The reason I like guys (and gals) like Chris Hedges is that he doesn't pull any punches. He has strong convictions and he states them plainly. He's passionate about peace; he hates hypocrisy, and he has nothing but contempt for contemporary religious practice. Here's a guy who is the son of a minister and a graduate of a seminary who knows what he's talking about. And here's what he says about religion today:
It is hard to muster much sympathy over the implosion of the Catholic Church, traditional Protestant denominations or Jewish synagogues. These institutions were passive as the Christian right, which peddles magical thinking and a Jesus-as-warrior philosophy, hijacked the language and iconography of traditional Christianity. They have busied themselves with the boutique activism of the culture wars. They have failed to unequivocally denounce unfettered capitalism, globalization and pre-emptive war. The obsession with personal piety and “How-is-it-with-me?” spirituality that permeates most congregations is narcissism. And while the Protestant church and reformed Judaism have not replicated the perfidiousness of the Catholic bishops, who protect child-molesting priests, they have little to say in an age when we desperately need moral guidance.
He goes on to point out how wishy-washy and mealy-mouthed mainstream religion was in opposing the Iraq war . . . none of these religions opposed the war.
But I cannot rejoice in the collapse of these institutions. We are not going to be saved by faith in reason, science and technology, which the dead zone of oil forming in the Gulf of Mexico and our production of costly and redundant weapons systems illustrate. Frederick Nietzsche’s Übermensch, or “Superman”—our secular religion—is as fantasy-driven as religious magical thinking.
Precisely so. Looking to the madness that causes the madness for salvation is beyond insanity. So then comes the question . . . what then is there upon which to put one's faith. Is faith a futility?
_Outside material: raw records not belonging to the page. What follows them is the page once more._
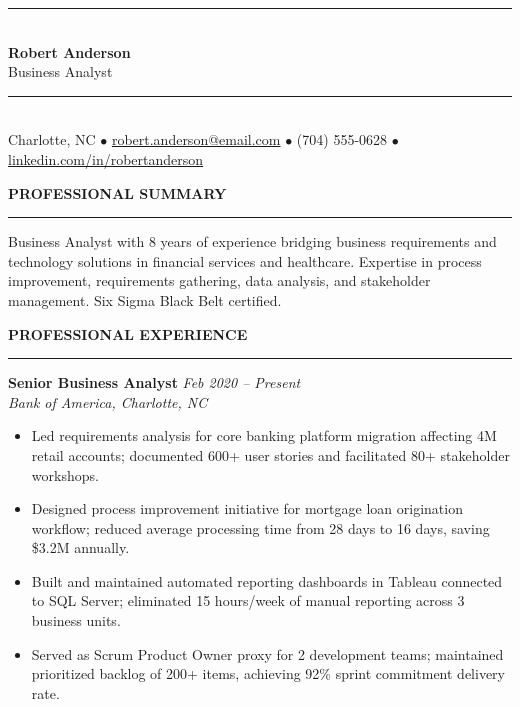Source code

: \documentclass[11pt,a4paper]{article}
\begin{document}
\begin{center}
  \rule{\textwidth}{1.2pt}\\[4pt]
  {\LARGE \textbf{Robert Anderson}}\\[2pt]
  {\large Business Analyst}\\[4pt]
  \rule{\textwidth}{1.2pt}\\[3pt]
  Charlotte, NC \quad $\bullet$ \quad
  \href{mailto:robert.anderson@email.com}{robert.anderson@email.com} \quad $\bullet$ \quad
  (704) 555-0628 \quad $\bullet$ \quad
  \href{https://linkedin.com/in/robertanderson}{linkedin.com/in/robertanderson}
\end{center}

\vspace{6pt}
\begin{center}\textbf{PROFESSIONAL SUMMARY}\end{center}
\rule{\textwidth}{0.4pt}

\noindent Business Analyst with 8 years of experience bridging business requirements and technology solutions in financial services and healthcare. Expertise in process improvement, requirements gathering, data analysis, and stakeholder management. Six Sigma Black Belt certified.

\vspace{6pt}
\begin{center}\textbf{PROFESSIONAL EXPERIENCE}\end{center}
\rule{\textwidth}{0.4pt}

\noindent\textbf{Senior Business Analyst} \hfill \textit{Feb 2020 -- Present}\\
\textit{Bank of America, Charlotte, NC}
\begin{itemize}
  \item Led requirements analysis for core banking platform migration affecting 4M retail accounts; documented 600+ user stories and facilitated 80+ stakeholder workshops.
  \item Designed process improvement initiative for mortgage loan origination workflow; reduced average processing time from 28 days to 16 days, saving \$3.2M annually.
  \item Built and maintained automated reporting dashboards in Tableau connected to SQL Server; eliminated 15 hours/week of manual reporting across 3 business units.
  \item Served as Scrum Product Owner proxy for 2 development teams; maintained prioritized backlog of 200+ items, achieving 92\% sprint commitment delivery rate.
\end{itemize}
\end{document}
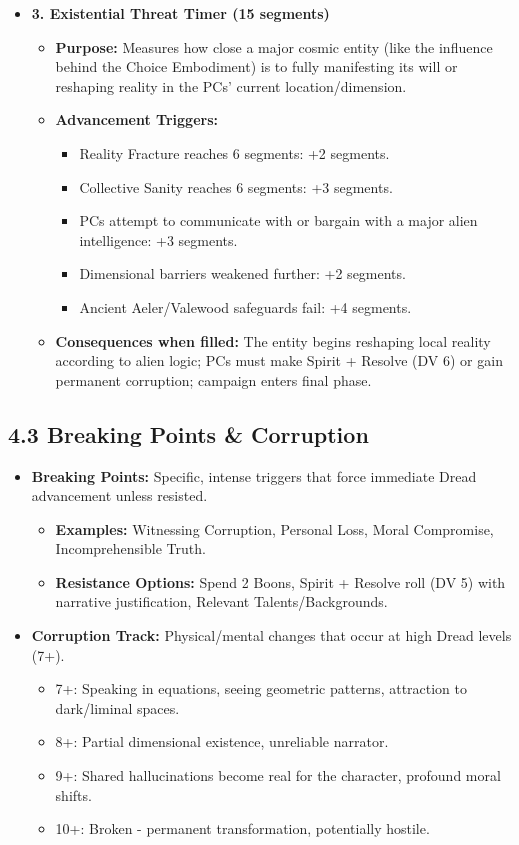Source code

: \documentclass[11pt]{article}
\begin{document}
\begin{itemize}
\item \textbf{3. Existential Threat Timer (15 segments)}
\begin{itemize}
\item \textbf{Purpose:} Measures how close a major cosmic entity (like the influence behind the Choice Embodiment) is to fully manifesting its will or reshaping reality in the PCs' current location/dimension.
\item \textbf{Advancement Triggers:}
\begin{itemize}
\item Reality Fracture reaches 6 segments: +2 segments.
\item Collective Sanity reaches 6 segments: +3 segments.
\item PCs attempt to communicate with or bargain with a major alien intelligence: +3 segments.
\item Dimensional barriers weakened further: +2 segments.
\item Ancient Aeler/Valewood safeguards fail: +4 segments.
\end{itemize}
\item \textbf{Consequences when filled:} The entity begins reshaping local reality according to alien logic; PCs must make Spirit + Resolve (DV 6) or gain permanent corruption; campaign enters final phase.
\end{itemize}
\end{itemize}

\clearpage

\subsection*{4.3 Breaking Points \& Corruption}

\begin{itemize}
\item \textbf{Breaking Points:} Specific, intense triggers that force immediate Dread advancement unless resisted.
\begin{itemize}
\item \textbf{Examples:} Witnessing Corruption, Personal Loss, Moral Compromise, Incomprehensible Truth.
\item \textbf{Resistance Options:} Spend 2 Boons, Spirit + Resolve roll (DV 5) with narrative justification, Relevant Talents/Backgrounds.
\end{itemize}
\item \textbf{Corruption Track:} Physical/mental changes that occur at high Dread levels (7+).
\begin{itemize}
\item 7+: Speaking in equations, seeing geometric patterns, attraction to dark/liminal spaces.
\item 8+: Partial dimensional existence, unreliable narrator.
\item 9+: Shared hallucinations become real for the character, profound moral shifts.
\item 10+: Broken - permanent transformation, potentially hostile.
\end{itemize}
\end{itemize}
\end{document}
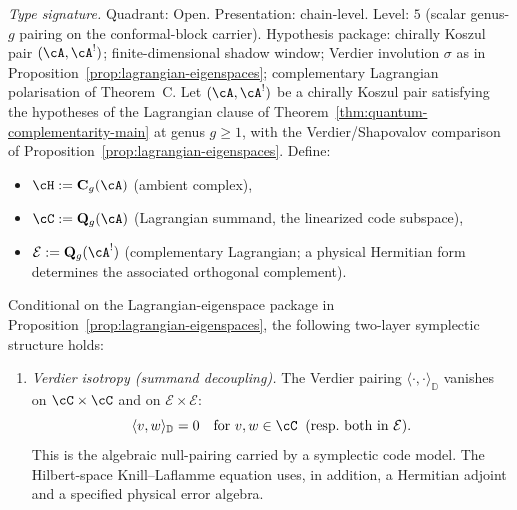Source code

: \begin{proposition}
\label{prop:hc-knill-laflamme}
\textit{Type signature.} Quadrant: Open. Presentation: chain-level.
Level: $5$ (scalar genus-$g$ pairing on the conformal-block carrier).
Hypothesis package: chirally Koszul pair $(\cA, \cA^!)$;
finite-dimensional shadow window; Verdier involution $\sigma$ as in
Proposition~\textup{\ref{prop:lagrangian-eigenspaces}}; complementary
Lagrangian polarisation of Theorem~C.
\smallskip\noindent
Let $(\cA, \cA^!)$ be a chirally Koszul pair satisfying the
hypotheses of the Lagrangian clause of
Theorem~\textup{\ref{thm:quantum-complementarity-main}} at genus
$g\geq1$, with the Verdier/Shapovalov comparison of
Proposition~\textup{\ref{prop:lagrangian-eigenspaces}}.
Define:
\begin{itemize}
\item $\cH := \mathbf{C}_g(\cA)$ \quad
 \textup{(}ambient complex\textup{)},
\item $\cC := \mathbf{Q}_g(\cA)$ \quad
 \textup{(}Lagrangian summand, the linearized code subspace\textup{)},
\item $\mathcal E := \mathbf{Q}_g(\cA^!)$ \quad
 \textup{(}complementary Lagrangian; a physical Hermitian form
 determines the associated orthogonal complement\textup{)}.
\end{itemize}
Conditional on the Lagrangian-eigenspace package in
Proposition~\textup{\ref{prop:lagrangian-eigenspaces}}, the following
two-layer symplectic structure holds:

\begin{enumerate}[label=\textup{(\roman*)}]
\item \emph{Verdier isotropy \textup{(}summand decoupling\textup{)}.}
 The Verdier pairing $\langle \cdot, \cdot \rangle_{\mathbb{D}}$
 vanishes on $\cC \times \cC$ and on
 $\mathcal E \times \mathcal E$:
 \begin{equation}\label{eq:hc-verdier-isotropy}
 \langle v, w \rangle_{\mathbb{D}} = 0
 \quad\text{for } v, w \in \cC
 \;\;\text{(resp.\ both in } \mathcal E\text{)}.
 \end{equation}
 This is the algebraic null-pairing carried by a symplectic code
 model.  The Hilbert-space Knill--Laflamme equation uses, in addition,
 a Hermitian adjoint and a specified physical error algebra.


\end{enumerate}
\end{proposition}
My gut tells me no, it isn't, but maintaining these days is a full-time profession.

2 comments:

Montag said...

Have faith in the things that are the most difficult to do; in that way we re-write our consciousness.

Unknown said...

I want to have faith in something, Montag, and a new consciousness is certainly worthy. But I fear that only the survivors will be given this gift(?), for it could turn out to be the consciousness of pure beast.

I've already cast off the old way of thinking (as Paul puts it), but will this sort of thinking survive the apocalypse that's coming? Debatable.